Who knows what the answer is but I do know that the kids need to show a interest in hunting and from what I have seen in the younger generation it just isn't there.


----------



## Iron Bear (Nov 19, 2008)

I don't know where the threshold is on dissatisfaction is for a majority of hunters. Some guys need to see 50 buck a day. Some can see 1 buck a week and still be satisfied. But the issue and answer lies in hunter satisfaction. If dad is excited 12 months a yr about hunting the kids are far more likely to be also even with gameboy's and x boxes. If dad is just going through the motions and going hunting because that's what he's done for 30yrs. Not buying a new riffle for 20 yrs and still using the same box of 30-06 shells for over a decade. Then kids will think the same about hunting. 

So why would it make sense to strive for 500,000 people going for 100,000 tags. When it should really be 50,000 tags available to achieve the quality of hunting that recruits and retains hunters for a lifetime.

Not that I would want it. But 5000 hunters would keep "hunting alive" in Utah.


----------



## Iron Bear (Nov 19, 2008)

Now if we would understand a buck killed by a cougar is a buck that can't be killed by a hunter. Regardless of weather or habitat. And a doe killed by a cougar was a doe that will not give birth to a buck for a hunter to shoot. And reduce cougar hunters could harvest more.


----------



## utahgolf (Sep 8, 2007)

could it just be that some kids like it and some don't? I love hunting, and I went on TONS of unsuccessful fishing and hunting trips growing up. But that didn't diminish the love and the addiction I gained for hunting and fishing. There are fathers who are convinced that kids need to kill animals very early/often in order to want to stick with hunting. That wasn't the case with me and several others I know, so that example of kids need lots of "action" to stay interested, didn't hold water with me... There are some that are convinced that if you have kids shoot trophy animals without having the appreciation for what that means, that they'll eventually quit hunting.. etc.....So there are lots of opinions and theories out there. There is opportunity in many realms of the outdoor world and it just comes down to taking a kid out there as often as you can and make it fun for them no matter what, even on those days where you don't see any game, make it fun like my dad did. Some people develop a passion for it and others don't. You can't force it upon them.


----------



## 30-06-hunter (Sep 22, 2013)

Our decisions and the example we set have greater impact than just about anything else, followed by not forcing your kids out into wet and/or freezing weather that can turn them off to outdoor activities completely. Before I married my wife we took several camping trips together to places without running water or toilets, I wanted to make sure she was comfortable with going in the woods for days on end for fishing and hunting. One day we will do the same when we have children.

As a side note, there isn't a single video game in our home and never will be.


----------



## Critter (Mar 20, 2010)

30-06-hunter said:


> As a side note, there isn't a single video game in our home and never will be.

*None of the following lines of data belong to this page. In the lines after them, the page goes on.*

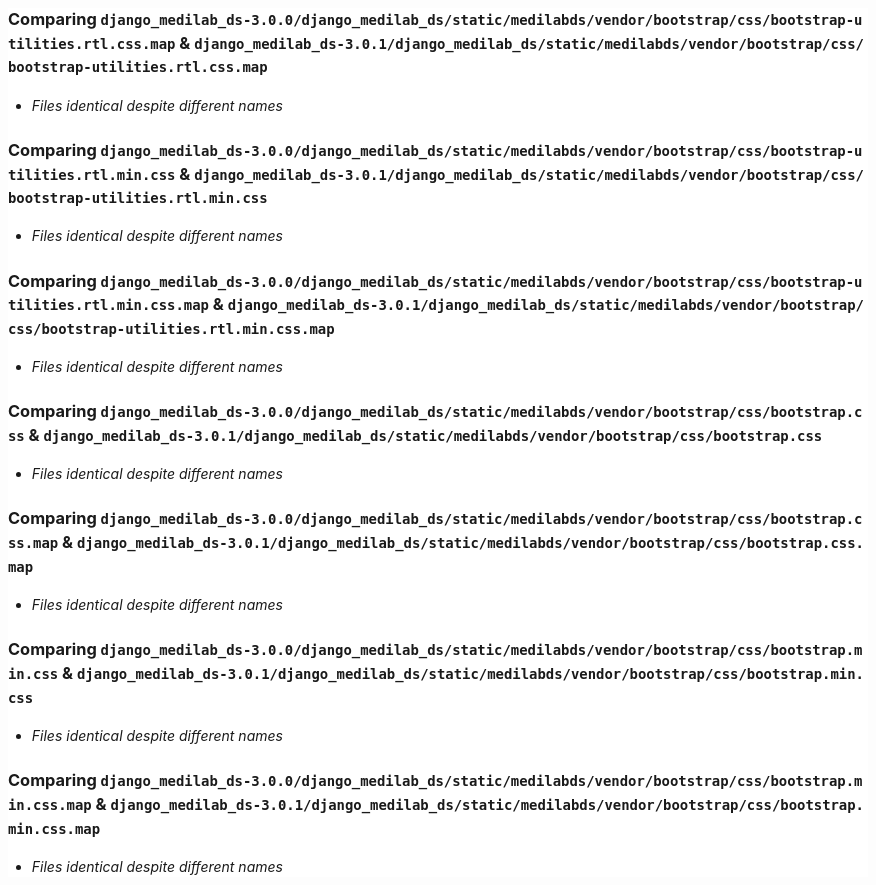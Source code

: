 ### Comparing `django_medilab_ds-3.0.0/django_medilab_ds/static/medilabds/vendor/bootstrap/css/bootstrap-utilities.rtl.css.map` & `django_medilab_ds-3.0.1/django_medilab_ds/static/medilabds/vendor/bootstrap/css/bootstrap-utilities.rtl.css.map`

 * *Files identical despite different names*

### Comparing `django_medilab_ds-3.0.0/django_medilab_ds/static/medilabds/vendor/bootstrap/css/bootstrap-utilities.rtl.min.css` & `django_medilab_ds-3.0.1/django_medilab_ds/static/medilabds/vendor/bootstrap/css/bootstrap-utilities.rtl.min.css`

 * *Files identical despite different names*

### Comparing `django_medilab_ds-3.0.0/django_medilab_ds/static/medilabds/vendor/bootstrap/css/bootstrap-utilities.rtl.min.css.map` & `django_medilab_ds-3.0.1/django_medilab_ds/static/medilabds/vendor/bootstrap/css/bootstrap-utilities.rtl.min.css.map`

 * *Files identical despite different names*

### Comparing `django_medilab_ds-3.0.0/django_medilab_ds/static/medilabds/vendor/bootstrap/css/bootstrap.css` & `django_medilab_ds-3.0.1/django_medilab_ds/static/medilabds/vendor/bootstrap/css/bootstrap.css`

 * *Files identical despite different names*

### Comparing `django_medilab_ds-3.0.0/django_medilab_ds/static/medilabds/vendor/bootstrap/css/bootstrap.css.map` & `django_medilab_ds-3.0.1/django_medilab_ds/static/medilabds/vendor/bootstrap/css/bootstrap.css.map`

 * *Files identical despite different names*

### Comparing `django_medilab_ds-3.0.0/django_medilab_ds/static/medilabds/vendor/bootstrap/css/bootstrap.min.css` & `django_medilab_ds-3.0.1/django_medilab_ds/static/medilabds/vendor/bootstrap/css/bootstrap.min.css`

 * *Files identical despite different names*

### Comparing `django_medilab_ds-3.0.0/django_medilab_ds/static/medilabds/vendor/bootstrap/css/bootstrap.min.css.map` & `django_medilab_ds-3.0.1/django_medilab_ds/static/medilabds/vendor/bootstrap/css/bootstrap.min.css.map`

 * *Files identical despite different names*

This would be interesting to see with all the apps for phones now days not to mention in the years to come. There are also other activities that kids want to participate in other than hunting with sports being one of them.


----------



## Mr Muleskinner (Feb 14, 2012)

Critter said:


> This would be interesting to see with all the apps for phones now days not to mention in the years to come. There are also other activities that kids want to participate in other than hunting with sports being one of them.


I was thinking the same thing. I was one of the guys that said that the kids would never have video games and then it was that they didn't need a cell phone. I gave on both of them. Much like my grandparents did with my parents on the TV.

As stated before the outdoors is enjoyable as it is. People either get it or they don't. No different than those that feel more comfortable in a city setting than the country. Passion can't be forced on a person.

There are a lot of hunters in this world and a ton of them out west and in Utah. Give people opportunity and exposure and some will continue. Some won't.

Others will have opportunity and cry that it is not the opportunity that they want or that others need.


----------



## Springville Shooter (Oct 15, 2010)

Yup, my kids chose school and sports over hunting this year. Am I disappointed? No way. Like me, they will have some years where they hunt more than others. My oldest is striving to get into college and my youngest is involved as a cheerleader for youth football. Doesn't mean that they are lazy or bad. They are also fully recruited as hunters and will always be in support of the cause. 

Try to identify something that matters more than the generational passing on of the sportsman mentality, ethics, and passion combined with morals, work ethic, and citizenship. Thats what I'm striving to do with my kids and will with my grand kids.-----SS


----------



## Iron Bear (Nov 19, 2008)

utahgolf said:


> could it just be that some kids like it and some don't? I love hunting, and I went on TONS of unsuccessful fishing and hunting trips growing up. But that didn't diminish the love and the addiction I gained for hunting and fishing. There are fathers who are convinced that kids need to kill animals very early/often in order to want to stick with hunting. That wasn't the case with me and several others I know, so that example of kids need lots of "action" to stay interested, didn't hold water with me... There are some that are convinced that if you have kids shoot trophy animals without having the appreciation for what that means, that they'll eventually quit hunting.. etc.....So there are lots of opinions and theories out there. There is opportunity in many realms of the outdoor world and it just comes down to taking a kid out there as often as you can and make it fun for them no matter what, even on those days where you don't see any game, make it fun like my dad did. Some people develop a passion for it and others don't. You can't force it upon them.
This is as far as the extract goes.